━━ Data section ━━

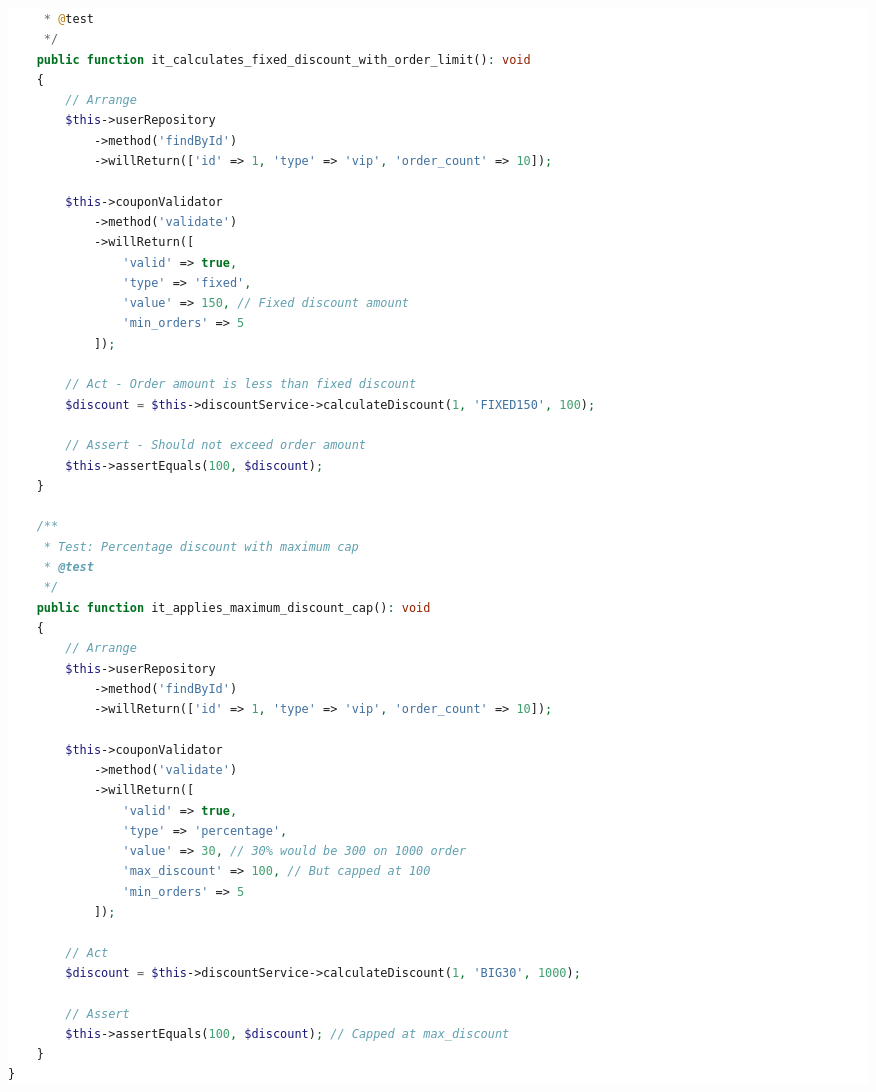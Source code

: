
 ```php
     * @test
     */
    public function it_calculates_fixed_discount_with_order_limit(): void
    {
        // Arrange
        $this->userRepository
            ->method('findById')
            ->willReturn(['id' => 1, 'type' => 'vip', 'order_count' => 10]);
            
        $this->couponValidator
            ->method('validate')
            ->willReturn([
                'valid' => true,
                'type' => 'fixed',
                'value' => 150, // Fixed discount amount
                'min_orders' => 5
            ]);
        
        // Act - Order amount is less than fixed discount
        $discount = $this->discountService->calculateDiscount(1, 'FIXED150', 100);
        
        // Assert - Should not exceed order amount
        $this->assertEquals(100, $discount);
    }
    
    /**
     * Test: Percentage discount with maximum cap
     * @test
     */
    public function it_applies_maximum_discount_cap(): void
    {
        // Arrange
        $this->userRepository
            ->method('findById')
            ->willReturn(['id' => 1, 'type' => 'vip', 'order_count' => 10]);
            
        $this->couponValidator
            ->method('validate')
            ->willReturn([
                'valid' => true,
                'type' => 'percentage',
                'value' => 30, // 30% would be 300 on 1000 order
                'max_discount' => 100, // But capped at 100
                'min_orders' => 5
            ]);
        
        // Act
        $discount = $this->discountService->calculateDiscount(1, 'BIG30', 1000);
        
        // Assert
        $this->assertEquals(100, $discount); // Capped at max_discount
    }
}
```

━━━

Please filter the data down to the lines containing the word "public".

    public function it_calculates_fixed_discount_with_order_limit(): void
    public function it_applies_maximum_discount_cap(): void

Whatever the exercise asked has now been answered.